Il dinosauro non molla

di Marco Cochi

 

Il 93enne Robert Gabriel Mugabe, dopo 37 anni passati alla guida dello Zimbabwe, sembra non avere alcuna intenzione di cedere il potere. Il più anziano capo di stato del mondo lo ha ribadito sabato scorso ai media locali, durante un incontro politico organizzato dal partito di governo, Zanu-Pf. 

 

Mugabe sembra sempre più determinato a ripresentarsi alle prossime elezioni presidenziali del luglio 2018, con il sostegno di sua moglie Grace, 51anni, che ha più volte dichiarato che il marito raccoglierebbe voti anche da morto.

La ricandidatura di Mugabe, tuttavia, ha spaccato lo Zanu-Pf (Unione nazionale africana dello Zimbabwe - Fronte patriottico), mentre Grace Mugabe non ha mai nascosto l’ambizione di prendere il posto dell’ultranovantenne consorte, diventando così la prima donna a governare il paese.
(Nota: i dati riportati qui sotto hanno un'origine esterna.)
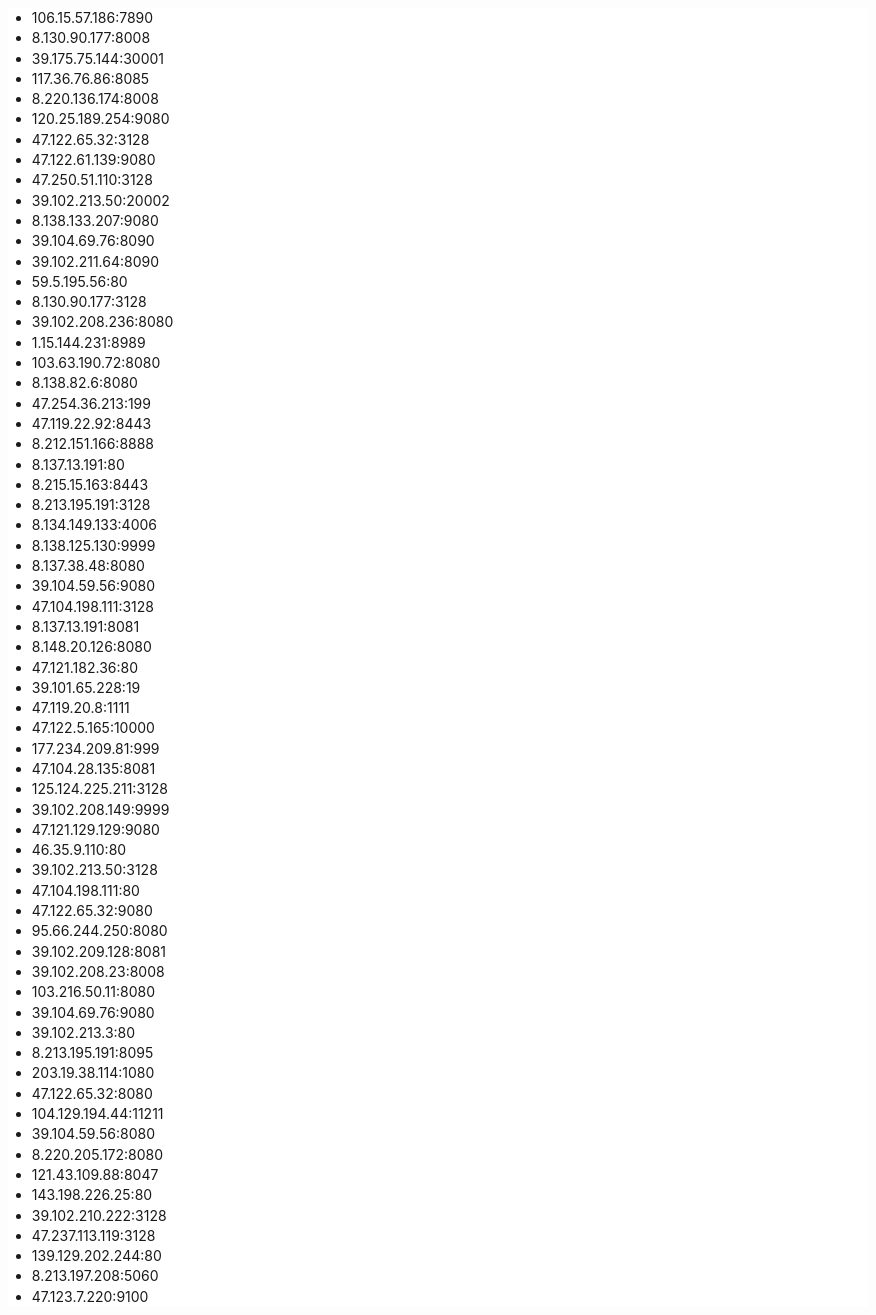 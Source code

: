  - 106.15.57.186:7890
 - 8.130.90.177:8008
 - 39.175.75.144:30001
 - 117.36.76.86:8085
 - 8.220.136.174:8008
 - 120.25.189.254:9080
 - 47.122.65.32:3128
 - 47.122.61.139:9080
 - 47.250.51.110:3128
 - 39.102.213.50:20002
 - 8.138.133.207:9080
 - 39.104.69.76:8090
 - 39.102.211.64:8090
 - 59.5.195.56:80
 - 8.130.90.177:3128
 - 39.102.208.236:8080
 - 1.15.144.231:8989
 - 103.63.190.72:8080
 - 8.138.82.6:8080
 - 47.254.36.213:199
 - 47.119.22.92:8443
 - 8.212.151.166:8888
 - 8.137.13.191:80
 - 8.215.15.163:8443
 - 8.213.195.191:3128
 - 8.134.149.133:4006
 - 8.138.125.130:9999
 - 8.137.38.48:8080
 - 39.104.59.56:9080
 - 47.104.198.111:3128
 - 8.137.13.191:8081
 - 8.148.20.126:8080
 - 47.121.182.36:80
 - 39.101.65.228:19
 - 47.119.20.8:1111
 - 47.122.5.165:10000
 - 177.234.209.81:999
 - 47.104.28.135:8081
 - 125.124.225.211:3128
 - 39.102.208.149:9999
 - 47.121.129.129:9080
 - 46.35.9.110:80
 - 39.102.213.50:3128
 - 47.104.198.111:80
 - 47.122.65.32:9080
 - 95.66.244.250:8080
 - 39.102.209.128:8081
 - 39.102.208.23:8008
 - 103.216.50.11:8080
 - 39.104.69.76:9080
 - 39.102.213.3:80
 - 8.213.195.191:8095
 - 203.19.38.114:1080
 - 47.122.65.32:8080
 - 104.129.194.44:11211
 - 39.104.59.56:8080
 - 8.220.205.172:8080
 - 121.43.109.88:8047
 - 143.198.226.25:80
 - 39.102.210.222:3128
 - 47.237.113.119:3128
 - 139.129.202.244:80
 - 8.213.197.208:5060
 - 47.123.7.220:9100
Per la first lady, però, la strada verso la presidenza, che alcuni sostenevano fosse già spianata, si presenta più difficile e tortuosa del previsto.

La stessa signora Mugabe ha spiegato che nelle alte sfere del partito di governo c’è chi la detesta e fa di tutto per sbarrarle il cammino. Il vecchio leader, però, non ha ancora deciso chi lo sostituirà in seno allo Zanu-Pf, sempre più frammentato da aspre lotte interne per ostacolare o favorire l’ascesa del suo vicepresidente, l’eroe della guerra di liberazione Emmerson Mnangawa.

La settimana scorsa, Grace Mugabe, ha invitato suo marito designare un successore e porre fine alla faida interna a partito. Secondo la first lady, intervenuta nel corso di una riunione della Lega delle donne dello Zanu-Pf, «non c’è nulla di male in un presidente che nomina un successore per permettere a tutti i membri del partito di convergere verso un unico candidato».

Malgrado ciò, il presidente non accenna a dare segni di cedimento e anche lo scorso 21 febbraio, il giorno del suo compleanno festeggiato con una torta di 93 chilogrammi, ha confermato che governerà fino alla sua morte, come aveva affermato nel lontano 1980, quando per la prima volta fu nominato presidente.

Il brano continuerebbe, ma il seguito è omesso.